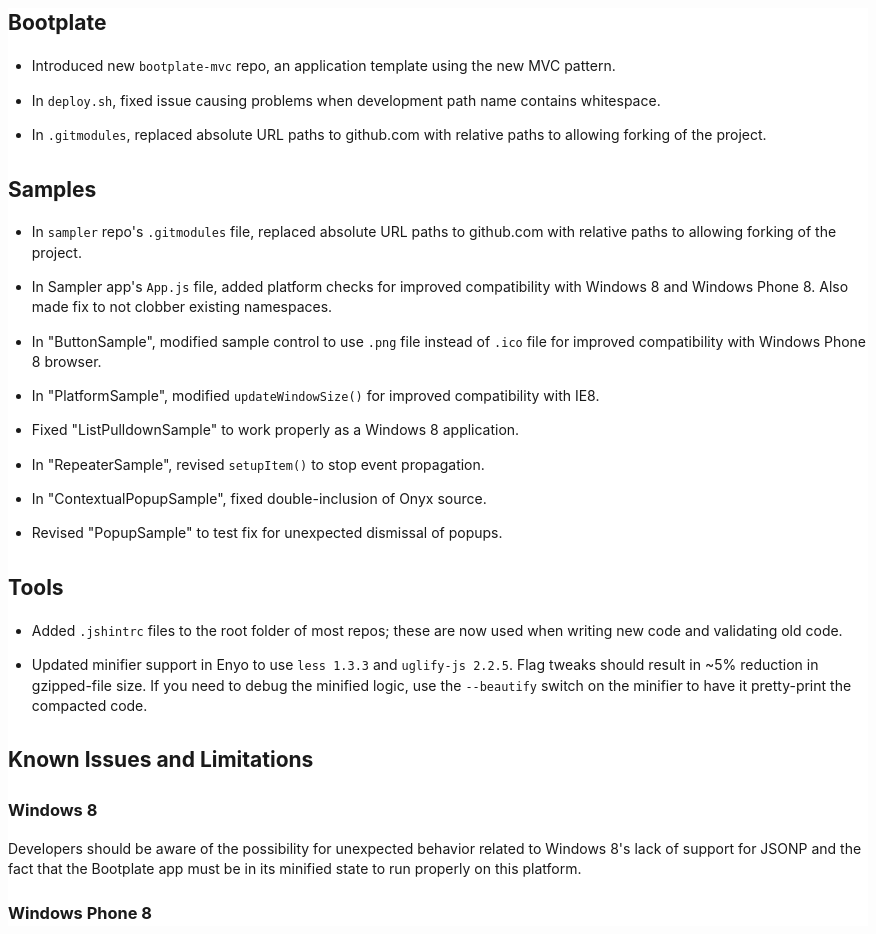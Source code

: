 ## Bootplate

* Introduced new `bootplate-mvc` repo, an application template using the new
    MVC pattern.

* In `deploy.sh`, fixed issue causing problems when development path name
    contains whitespace.

* In `.gitmodules`, replaced absolute URL paths to github.com with relative
    paths to allowing forking of the project.

## Samples

* In `sampler` repo's `.gitmodules` file, replaced absolute URL paths to
    github.com with relative paths to allowing forking of the project.

* In Sampler app's `App.js` file, added platform checks for improved
    compatibility with Windows 8 and Windows Phone 8.  Also made fix to not
    clobber existing namespaces.

* In "ButtonSample", modified sample control to use `.png` file instead of
    `.ico` file for improved compatibility with Windows Phone 8 browser.

* In "PlatformSample", modified `updateWindowSize()` for improved compatibility
    with IE8.

* Fixed "ListPulldownSample" to work properly as a Windows 8 application.

* In "RepeaterSample", revised `setupItem()` to stop event propagation.

* In "ContextualPopupSample", fixed double-inclusion of Onyx source.

* Revised "PopupSample" to test fix for unexpected dismissal of popups.

## Tools

* Added `.jshintrc` files to the root folder of most repos; these are now used
    when writing new code and validating old code.

* Updated minifier support in Enyo to use `less 1.3.3` and `uglify-js 2.2.5`.
    Flag tweaks should result in ~5% reduction in gzipped-file size.  If you
    need to debug the minified logic, use the `--beautify` switch on the
    minifier to have it pretty-print the compacted code.

## Known Issues and Limitations

### Windows 8

Developers should be aware of the possibility for unexpected behavior related to
Windows 8's lack of support for JSONP and the fact that the Bootplate app must
be in its minified state to run properly on this platform.

### Windows Phone 8
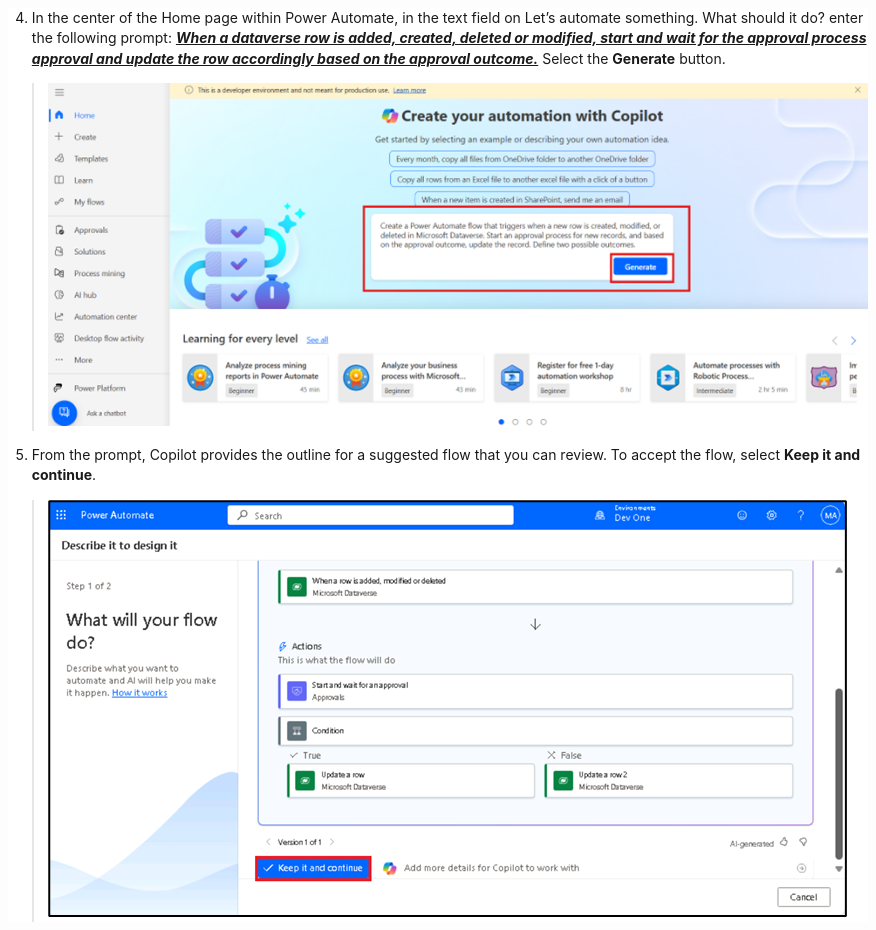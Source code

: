 4.  In the center of the Home page within Power Automate, in the text
    field on Let’s automate something. What should it do? enter the
    following prompt: [***When a dataverse row is added, created,
    deleted or modified, start and wait for the approval process
    approval and update the row accordingly based on the approval
    outcome.***](urn:gd:lg:a:send-vm-keys) Select
    the **Generate** button.

> ![Screenshot](./media/image3.png)

5.  From the prompt, Copilot provides the outline for a suggested flow
    that you can review. To accept the flow, select **Keep it and
    continue**.

> ![Screenshot](./media/image4.png)
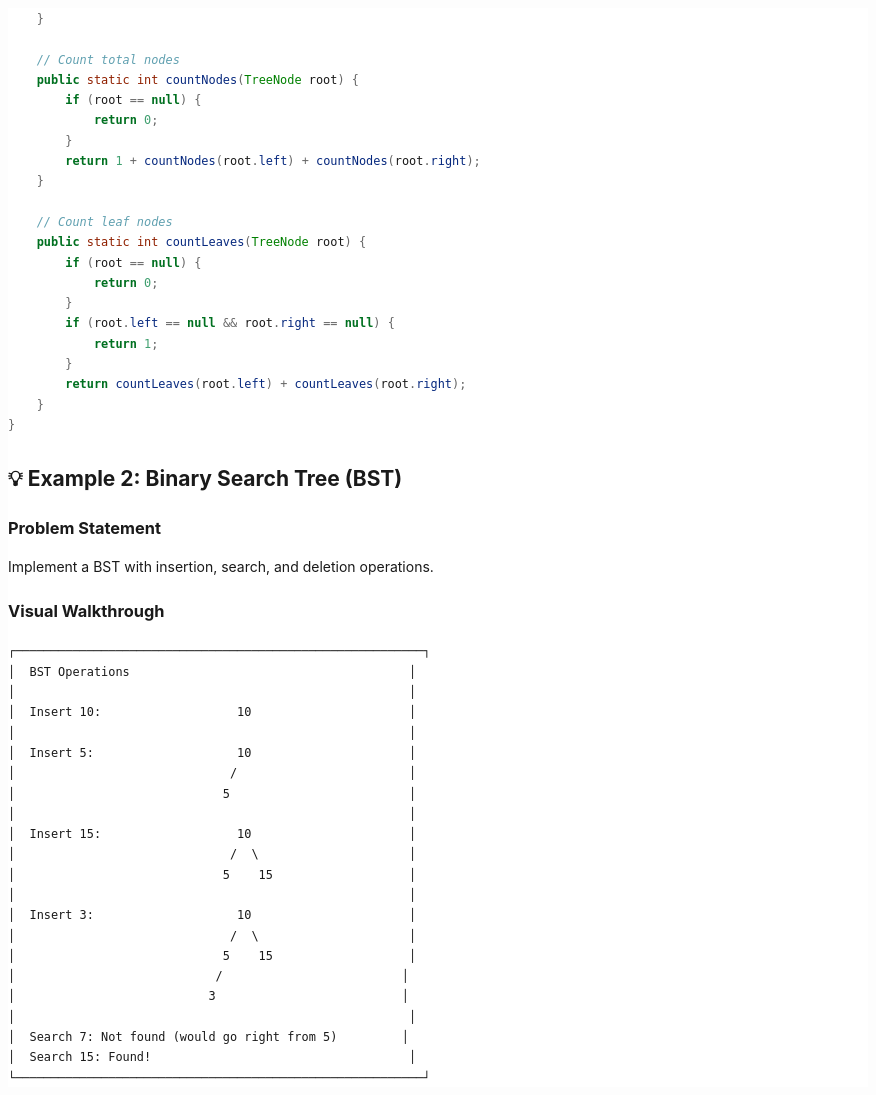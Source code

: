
 ```java
    }
    
    // Count total nodes
    public static int countNodes(TreeNode root) {
        if (root == null) {
            return 0;
        }
        return 1 + countNodes(root.left) + countNodes(root.right);
    }
    
    // Count leaf nodes
    public static int countLeaves(TreeNode root) {
        if (root == null) {
            return 0;
        }
        if (root.left == null && root.right == null) {
            return 1;
        }
        return countLeaves(root.left) + countLeaves(root.right);
    }
}
```

## 💡 Example 2: Binary Search Tree (BST)

### Problem Statement
Implement a BST with insertion, search, and deletion operations.

### Visual Walkthrough

```
┌─────────────────────────────────────────────────────────┐
│  BST Operations                                       │
│                                                       │
│  Insert 10:                   10                      │
│                                                       │
│  Insert 5:                    10                      │
│                              /                        │
│                             5                         │
│                                                       │
│  Insert 15:                   10                      │
│                              /  \                     │
│                             5    15                   │
│                                                       │
│  Insert 3:                    10                      │
│                              /  \                     │
│                             5    15                   │
│                            /                         │
│                           3                          │
│                                                       │
│  Search 7: Not found (would go right from 5)         │
│  Search 15: Found!                                    │
└─────────────────────────────────────────────────────────┘
```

########################################

- [What is being asked] Once the pictures are set aside, give the listing again word for word.

- [Completed task]
Source code

: ## Bootplate

* Introduced new `bootplate-mvc` repo, an application template using the new
    MVC pattern.

* In `deploy.sh`, fixed issue causing problems when development path name
    contains whitespace.

* In `.gitmodules`, replaced absolute URL paths to github.com with relative
    paths to allowing forking of the project.

## Samples

* In `sampler` repo's `.gitmodules` file, replaced absolute URL paths to
    github.com with relative paths to allowing forking of the project.

* In Sampler app's `App.js` file, added platform checks for improved
    compatibility with Windows 8 and Windows Phone 8.  Also made fix to not
    clobber existing namespaces.

* In "ButtonSample", modified sample control to use `.png` file instead of
    `.ico` file for improved compatibility with Windows Phone 8 browser.

* In "PlatformSample", modified `updateWindowSize()` for improved compatibility
    with IE8.

* Fixed "ListPulldownSample" to work properly as a Windows 8 application.

* In "RepeaterSample", revised `setupItem()` to stop event propagation.

* In "ContextualPopupSample", fixed double-inclusion of Onyx source.

* Revised "PopupSample" to test fix for unexpected dismissal of popups.

## Tools

* Added `.jshintrc` files to the root folder of most repos; these are now used
    when writing new code and validating old code.

* Updated minifier support in Enyo to use `less 1.3.3` and `uglify-js 2.2.5`.
    Flag tweaks should result in ~5% reduction in gzipped-file size.  If you
    need to debug the minified logic, use the `--beautify` switch on the
    minifier to have it pretty-print the compacted code.

## Known Issues and Limitations

### Windows 8

Developers should be aware of the possibility for unexpected behavior related to
Windows 8's lack of support for JSONP and the fact that the Bootplate app must
be in its minified state to run properly on this platform.

### Windows Phone 8
Source code

: 4.  In the center of the Home page within Power Automate, in the text
    field on Let’s automate something. What should it do? enter the
    following prompt: [***When a dataverse row is added, created,
    deleted or modified, start and wait for the approval process
    approval and update the row accordingly based on the approval
    outcome.***](urn:gd:lg:a:send-vm-keys) Select
    the **Generate** button.

> ![Screenshot](./media/image3.png)

5.  From the prompt, Copilot provides the outline for a suggested flow
    that you can review. To accept the flow, select **Keep it and
    continue**.

> ![Screenshot](./media/image4.png)
Source code

:
 ```java
    }
    
    // Count total nodes
    public static int countNodes(TreeNode root) {
        if (root == null) {
            return 0;
        }
        return 1 + countNodes(root.left) + countNodes(root.right);
    }
    
    // Count leaf nodes
    public static int countLeaves(TreeNode root) {
        if (root == null) {
            return 0;
        }
        if (root.left == null && root.right == null) {
            return 1;
        }
        return countLeaves(root.left) + countLeaves(root.right);
    }
}
```

## 💡 Example 2: Binary Search Tree (BST)

### Problem Statement
Implement a BST with insertion, search, and deletion operations.

### Visual Walkthrough

```
┌─────────────────────────────────────────────────────────┐
│  BST Operations                                       │
│                                                       │
│  Insert 10:                   10                      │
│                                                       │
│  Insert 5:                    10                      │
│                              /                        │
│                             5                         │
│                                                       │
│  Insert 15:                   10                      │
│                              /  \                     │
│                             5    15                   │
│                                                       │
│  Insert 3:                    10                      │
│                              /  \                     │
│                             5    15                   │
│                            /                         │
│                           3                          │
│                                                       │
│  Search 7: Not found (would go right from 5)         │
│  Search 15: Found!                                    │
└─────────────────────────────────────────────────────────┘
```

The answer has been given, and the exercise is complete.